ABSTRACT
The COVID-19 pandemic has disproportionately affected African Americans (AA), causing high rates of severe
disease and deaths. Sickle cell disease (SCD), a life-threatening disorder primarily affecting AA (1 in 365 AA), has
magnified the impact of COVID-19 on AA community. Prior research is on COVID-19 in SCD people is limited by
small sample size, heterogeneity in study designs, and data quality issues questioning their generalizability.
Majority of these studies were temporally done during the early phase of pandemic and were focused on
evaluating the associations of clinical risk factors with adverse outcomes. These studies did not evaluate the impact
of social risk factors (social vulnerability indicators, rural location, social determinants of health) and the secular
trends in pandemic (viral variants, vaccines, antiviral therapies). Therefore, the true extent to which SCD is a
biological risk-factor for COVID-19 severity and how it interacts with other known biological and social risk factors
for COVID-19 remains unclear. Furthermore, the prevalence and morbidity caused by the long-COVID, the post-
acute sequalae of SARS-CoV-2 (PASC), is unknown in SCD population. Proposed study will address these
knowledge gaps using a data-driven strategy. The main objective is to characterize the epidemiology and
outcomes of COVID-19 in SCD patients using NIH initiated National COVID Cohort Collaborative (N3C), a
harmonized EHR repository.
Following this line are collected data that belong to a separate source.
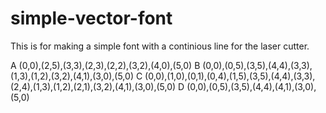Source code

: # simple-vector-font
This is for making a simple font with a continious line for the laser cutter.

A (0,0),(2,5),(3,3),(2,3),(2,2),(3,2),(4,0),(5,0)
B (0,0),(0,5),(3,5),(4,4),(3,3),(1,3),(1,2),(3,2),(4,1),(3,0),(5,0)
C (0,0),(1,0),(0,1),(0,4),(1,5),(3,5),(4,4),(3,3),(2,4),(1,3),(1,2),(2,1),(3,2),(4,1),(3,0),(5,0)
D (0,0),(0,5),(3,5),(4,4),(4,1),(3,0),(5,0)
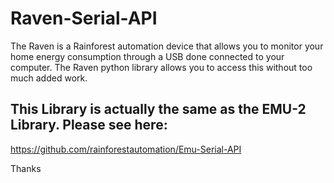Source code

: # Raven-Serial-API
The Raven is a Rainforest automation device that allows you to monitor your home energy consumption through a USB done connected to your computer. The Raven python library allows you to access this without too much added work.



## This Library is actually the same as the EMU-2 Library.  Please see here:
https://github.com/rainforestautomation/Emu-Serial-API


Thanks

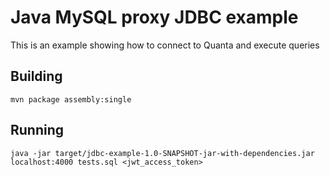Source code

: # Java MySQL proxy JDBC example
This is an example showing how to connect to Quanta and execute queries

## Building
`mvn package assembly:single`

## Running
`java -jar target/jdbc-example-1.0-SNAPSHOT-jar-with-dependencies.jar localhost:4000 tests.sql <jwt_access_token>`

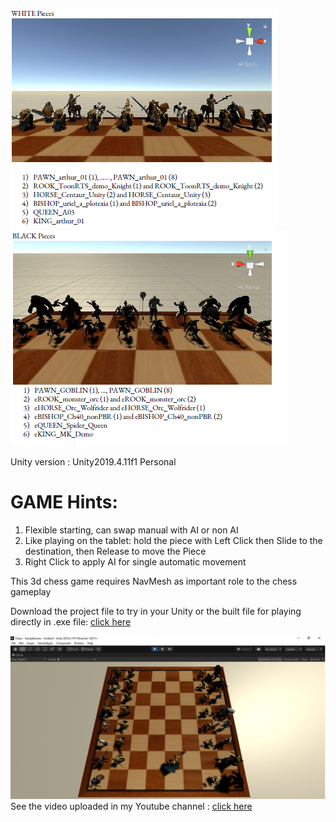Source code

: ![alt text](https://github.com/engantung/UNITY/blob/main/3d_Chess_with_Battle/white1.png?raw=true)
![alt text](https://github.com/engantung/UNITY/blob/main/3d_Chess_with_Battle/black.png?raw=true)

Unity version : Unity2019.4.11f1 Personal <DX11>

GAME Hints:
===========
1. Flexible starting, can swap manual with AI or non AI
2. Like playing on the tablet: hold the piece with Left Click then Slide to the destination, then Release to move the Piece
3. Right Click to apply AI for single automatic movement

This 3d chess game requires NavMesh as important role to the chess gameplay 

Download the project file to try in your Unity or the built file for playing directly in .exe file: [click here](https://drive.google.com/drive/folders/15d6dbAEWlZyu97_7iIqhLSLuy_swvISk?usp=sharing)

![alt text](https://github.com/engantung/UNITY/blob/main/3d_Chess_with_Battle/Figure_chess.png?raw=true)  
      See the video uploaded in my Youtube channel : [click here](https://youtu.be/HS_CuGRGoVU)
This registry is representative of US population with ~40 million patients [SCD
patients, 15,169; COVID positive SCD patients, 4,143]. Aim 1 will determine the biological and social risk factors
for adverse outcomes of COVID-19 in people with SCD. Sub-aim 1a will quantify the relative risk of COVID-19
adverse outcomes (severe COVID-19 and mortality) between propensity score (PS) matched cohorts of SCD and
non-SCD patients and clarify if SCD is a biologic risk factor. To identify the key biological or social risk factors for
adverse outcomes multivariate analyses will be performed. In Sub-aim 1b, will identify biological and social risk
factors of adverse outcome in SCD patients. These analyses will be limited to SCD cohort with COVID-19. Advanced
statistical methods have been employed to overcome the weaknesses inherent to usage of registry data (e.g.,
coding errors, missing data etc.). The exploratory aim, Aim 2, will characterize the subphenotypes of long COVID
in the AA with SCD and determine if differences exist compared to the general population. This aim will use
existing machine learning methods available with N3C to identify the clusters of long-COVID using Human
Phenotype Ontology-encoded EHR data. These analyses will identify clinical characteristics of the sub-phenotype
clusters or groups of long-COVID in AA with SCD and compare it with general population. Upon completion, our
study will provide real-world data to guide both clinical practice and public policymaking for preventing and
managing severe COVID-19 in SCD people. Future studies will focus on identifying the predictors of developing
long COVID and understand how it affects SCD comorbidity. Collectively, these discoveries will improve health
equity and management of acute COVID-19, now and endemic disease, and long COVID in SCD population.